A student reads the prompt for the week’s class discussion. The initial post is due tomorrow, but there are already eight responses. A quick glance through them shows that their classmates have, so far, all summed up the main points of the reading. No one has mentioned the counterargument the author brought up. The student thinks it was an interesting point, but no one else has mentioned it. What if I misunderstood? What if it isn’t addressing the prompt? The student questions their judgment and opts for a safe response mirroring what others have already said.

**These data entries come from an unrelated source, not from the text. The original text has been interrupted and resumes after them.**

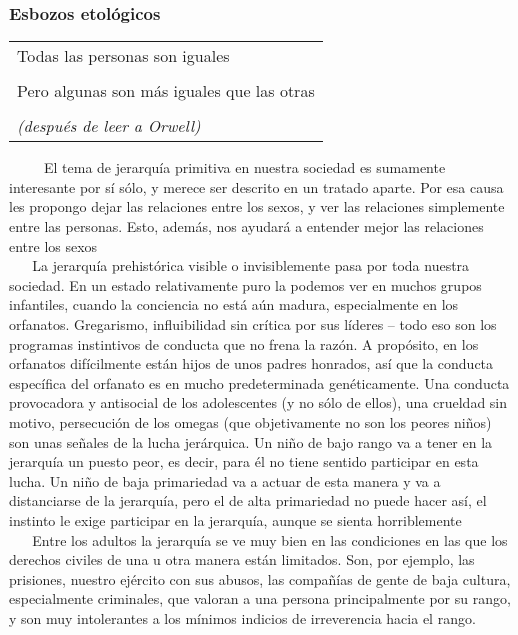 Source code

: \protect\hypertarget{M23}{}{}

\hypertarget{esbozos-etoluxf3gicos}{\subsubsection{Esbozos
etológicos}\label{esbozos-etoluxf3gicos}}

\begin{longtable}[]{@{}l@{}}
\toprule
Todas las personas son iguales\tabularnewline
\tabularnewline
Pero algunas son más iguales que las otras\tabularnewline
\tabularnewline
\emph{(después de leer a Orwell)}\tabularnewline
\bottomrule
\end{longtable}

~ ~ ~ El tema de jerarquía primitiva en nuestra sociedad es sumamente
interesante por sí sólo, y merece ser descrito en un tratado aparte. Por
esa causa les propongo dejar las relaciones entre los sexos, y ver las
relaciones simplemente entre las personas. Esto, además, nos ayudará a
entender mejor las relaciones entre los sexos\\
\hspace*{0.333em} ~ ~ La jerarquía prehistórica visible o invisiblemente
pasa por toda nuestra sociedad. En un estado relativamente puro la
podemos ver en muchos grupos infantiles, cuando la conciencia no está
aún madura, especialmente en los orfanatos. Gregarismo, influibilidad
sin crítica por sus líderes -- todo eso son los programas instintivos de
conducta que no frena la razón. A propósito, en los orfanatos
difícilmente están hijos de unos padres honrados, así que la conducta
específica del orfanato es en mucho predeterminada genéticamente. Una
conducta provocadora y antisocial de los adolescentes (y no sólo de
ellos), una crueldad sin motivo, persecución de los omegas (que
objetivamente no son los peores niños) son unas señales de la lucha
jerárquica. Un niño de bajo rango va a tener en la jerarquía un puesto
peor, es decir, para él no tiene sentido participar en esta lucha. Un
niño de baja primariedad va a actuar de esta manera y va a distanciarse
de la jerarquía, pero el de alta primariedad no puede hacer así, el
instinto le exige participar en la jerarquía, aunque se sienta
horriblemente\\
\hspace*{0.333em} ~ ~ Entre los adultos la jerarquía se ve muy bien en
las condiciones en las que los derechos civiles de una u otra manera
están limitados. Son, por ejemplo, las prisiones, nuestro ejército con
sus abusos, las compañías de gente de baja cultura, especialmente
criminales, que valoran a una persona principalmente por su rango, y son
muy intolerantes a los mínimos indicios de irreverencia hacia el rango.

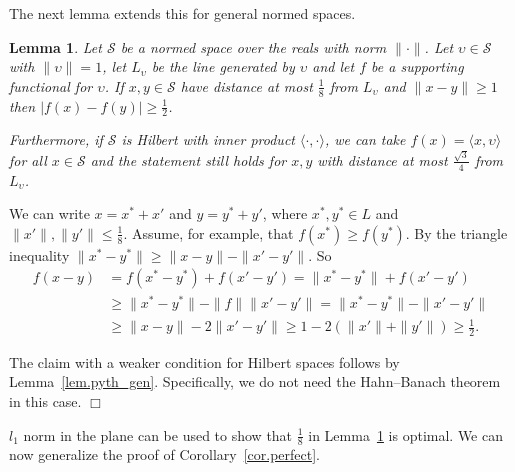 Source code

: \documentclass{article}
\newenvironment{proof}{\noindent{\bf Proof}}{\hspace*{\fill}$\Box$}
\newtheorem{lemma} [theorem] {Lemma}\newtheorem{attempt} [theorem] {Attempt}\newtheorem{corollary} [theorem] {Corollary}\newtheorem{prop} [theorem] {Proposition}\newtheorem{definition} [theorem] {Definition}\newtheorem{remark} [theorem] {Remark}\newtheorem{conjecture} [theorem] {Conjecture}\newtheorem{claim} [theorem] {Claim}
\begin{document}
\medskip

The next lemma extends this for general normed spaces.

\begin{lemma} \label{lem.supporting_norms}
    Let $\mathcal{S}$ be a normed space over the reals with norm $\|\cdot\|$.
    Let $\upsilon \in \mathcal{S}$ with $\|\upsilon\|=1$, let $L_\upsilon$ be the line generated by $\upsilon$ and let $f$ be 
a
    supporting functional for $\upsilon$. If $x,y \in \mathcal{S}$ have distance at most $\frac 1 8$ from $L_\upsilon$ and $\|x - y\| \ge 1$ then $|f(x) - f(y)| \ge \frac 1 2$.

    Furthermore, if $\mathcal{S}$ is Hilbert with inner product $\langle \cdot, \cdot \rangle$, we can take $f(x) = \langle x, \upsilon \rangle$ for all $x \in \mathcal{S}$ and the statement still holds for $x,y$ with distance at most $\frac {\sqrt 3} 4$ from $L_\upsilon$.
\end{lemma}

\begin{proof}
    We can write $x = x^* + x'$ and $y=y^* + y'$, where $x^*,y^* \in L$ and $\|x'\|,\|y'\| \le \frac 1 8$. Assume, for example, that $f(x^*) \ge f(y^*)$.
    By the triangle inequality $\|x^* - y^*\| \ge \|x-y\| - \|x' - y'\|$. So
    \begin{align*}
         f(x-y) &= f(x^*-y^*) + f(x' - y') = \|x^* - y^*\| + f(x'-y') 
\\
   & \ge \|x^* - y^*\| - \|f\|\|x' - y'\| = \|x^* - y^*\| - \|x' - y'\|
        \\
        & \ge \|x-y\| - 2\|x'-y'\| \ge 1 - 2(\|x'\|+\|y'\|) \ge \frac 1 2.
    \end{align*}

    The claim with a weaker condition for Hilbert spaces follows by Lemma~\ref{lem.pyth_gen}. Specifically, we do not need the Hahn--Banach theorem in this case. 
\end{proof}

\medskip

$l_1$ norm in the plane can be used to show that $\frac 1 8$ in Lemma~\ref{lem.supporting_norms} is optimal. 
We can now generalize the proof of Corollary~\ref{cor.perfect}.

\medskip
\end{document}
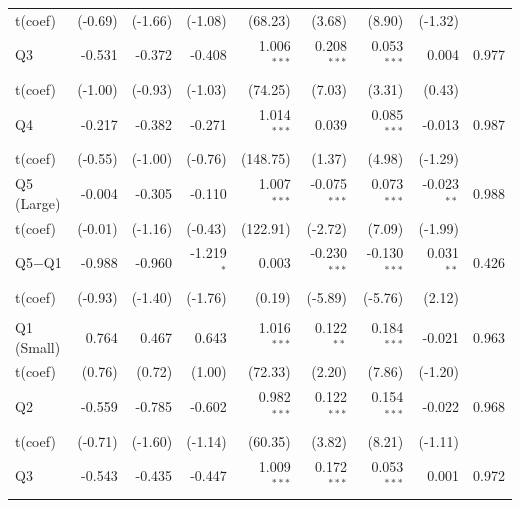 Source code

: {\begin{longtable}[t]{lrrrrrrrr}
\hspace{1em}t(coef) & (-0.69) & (-1.66) & (-1.08) & (68.23) & (3.68) & (8.90) & (-1.32) & \\
\hspace{1em}Q3 & -0.531 & -0.372 & -0.408 & 1.006$^{***}$ & 0.208$^{***}$ & 0.053$^{***}$ & 0.004 & 0.977\\
\hspace{1em}t(coef) & (-1.00) & (-0.93) & (-1.03) & (74.25) & (7.03) & (3.31) & (0.43) & \\
\hspace{1em}Q4 & -0.217 & -0.382 & -0.271 & 1.014$^{***}$ & 0.039 & 0.085$^{***}$ & -0.013 & 0.987\\
\hspace{1em}t(coef) & (-0.55) & (-1.00) & (-0.76) & (148.75) & (1.37) & (4.98) & (-1.29) & \\
\hspace{1em}Q5 (Large) & -0.004 & -0.305 & -0.110 & 1.007$^{***}$ & -0.075$^{***}$ & 0.073$^{***}$ & -0.023$^{**}$ & 0.988\\
\hspace{1em}t(coef) & (-0.01) & (-1.16) & (-0.43) & (122.91) & (-2.72) & (7.09) & (-1.99) & \\
\hspace{1em}Q5$-$Q1 & -0.988 & -0.960 & -1.219$^{*}$ & 0.003 & -0.230$^{***}$ & -0.130$^{***}$ & 0.031$^{**}$ & 0.426\\
\hspace{1em}t(coef) & (-0.93) & (-1.40) & (-1.76) & (0.19) & (-5.89) & (-5.76) & (2.12) & \\
\addlinespace[0.3em]
\hline
\multicolumn{9}{l}{Passive --- VW}\\
\hspace{1em}Q1 (Small) & 0.764 & 0.467 & 0.643 & 1.016$^{***}$ & 0.122$^{**}$ & 0.184$^{***}$ & -0.021 & 0.963\\
\hspace{1em}t(coef) & (0.76) & (0.72) & (1.00) & (72.33) & (2.20) & (7.86) & (-1.20) & \\
\hspace{1em}Q2 & -0.559 & -0.785 & -0.602 & 0.982$^{***}$ & 0.122$^{***}$ & 0.154$^{***}$ & -0.022 & 0.968\\
\hspace{1em}t(coef) & (-0.71) & (-1.60) & (-1.14) & (60.35) & (3.82) & (8.21) & (-1.11) & \\
\hspace{1em}Q3 & -0.543 & -0.435 & -0.447 & 1.009$^{***}$ & 0.172$^{***}$ & 0.053$^{***}$ & 0.001 & 0.972\\

\end{longtable}}
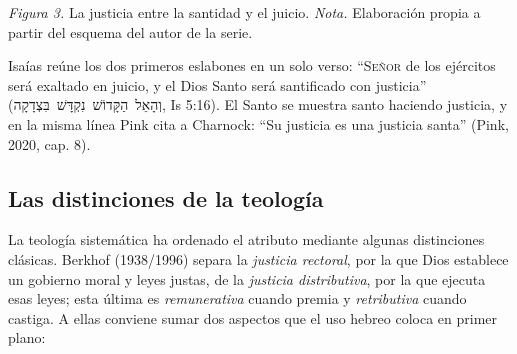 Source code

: \documentclass[11pt,letterpaper]{article}
\newcommand{\heb}[1]{\mbox{\foreignlanguage{hebrew}{#1}}}
\newcommand{\SENOR}{\textsc{Señor}}
\begin{document}
\begin{center}
\par
{\footnotesize\color{gris}\textit{Figura 3.} La justicia entre la santidad y el juicio. \textit{Nota.} Elaboración propia a partir del esquema del autor de la serie.}
\end{center}

Isaías reúne los dos primeros eslabones en un solo verso: ``\SENOR{} de los ejércitos será exaltado en juicio, y el Dios Santo será santificado con justicia'' (\heb{וְהָאֵל הַקָּדוֹשׁ נִקְדָּשׁ בִּצְדָקָה}, Is 5:16). El Santo se muestra santo haciendo justicia, y en la misma línea Pink cita a Charnock: ``Su justicia es una justicia santa'' (Pink, 2020, cap. 8).

\subsection{Las distinciones de la teología}
La teología sistemática ha ordenado el atributo mediante algunas distinciones clásicas. Berkhof (1938/1996) separa la \emph{justicia rectoral}, por la que Dios establece un gobierno moral y leyes justas, de la \emph{justicia distributiva}, por la que ejecuta esas leyes; esta última es \emph{remunerativa} cuando premia y \emph{retributiva} cuando castiga. A ellas conviene sumar dos aspectos que el uso hebreo coloca en primer plano:
\end{document}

Michelle Bennett and Alexis Kenyon headshots
Michelle Bennett and Alexis Kenyon

The value of interactivity in a course often comes from variety. Learning thrives when students and instructors are approaching content and asking questions about it from their unique perspectives. The leaders of the Bachelor of Applied Science (BAS) and the Bachelor of Arts in Interdisciplinary Professional Studies (IPS) found that students were getting weary of traditional discussion boards that lacked variety. First responses often provided more unique perspectives, whereas subsequent responses began to duplicate ideas. In an effort to encourage unique, authentic comments on areas of most interest and to provide a fresh tool for peer-to-peer and instructor-to-student connection, leadership decided to take an alternative approach to discussion boards and incorporate interactive tools like Perusall for social annotation.

Social annotation

Inserting electronic comments on a document is not new. In the past, students left behind notes or highlights in a used textbook. In today’s digital environment, we have the opportunity to make those annotations online in a shared file, like a PDF, photo, chart, or even video. The options are endless and all parties are engaged more with the content by sharing ideas and responding to peers. The result is a conversation taking place within the context of the learning materials.

Perusall is a tool that can help facilitate these very conversations. According to Perusall, the tool “turns coursework into a social experience” and helps “students think critically and develop a deeper understanding of the material.”  Perusall is helping BAS/IPS students create a community while learning.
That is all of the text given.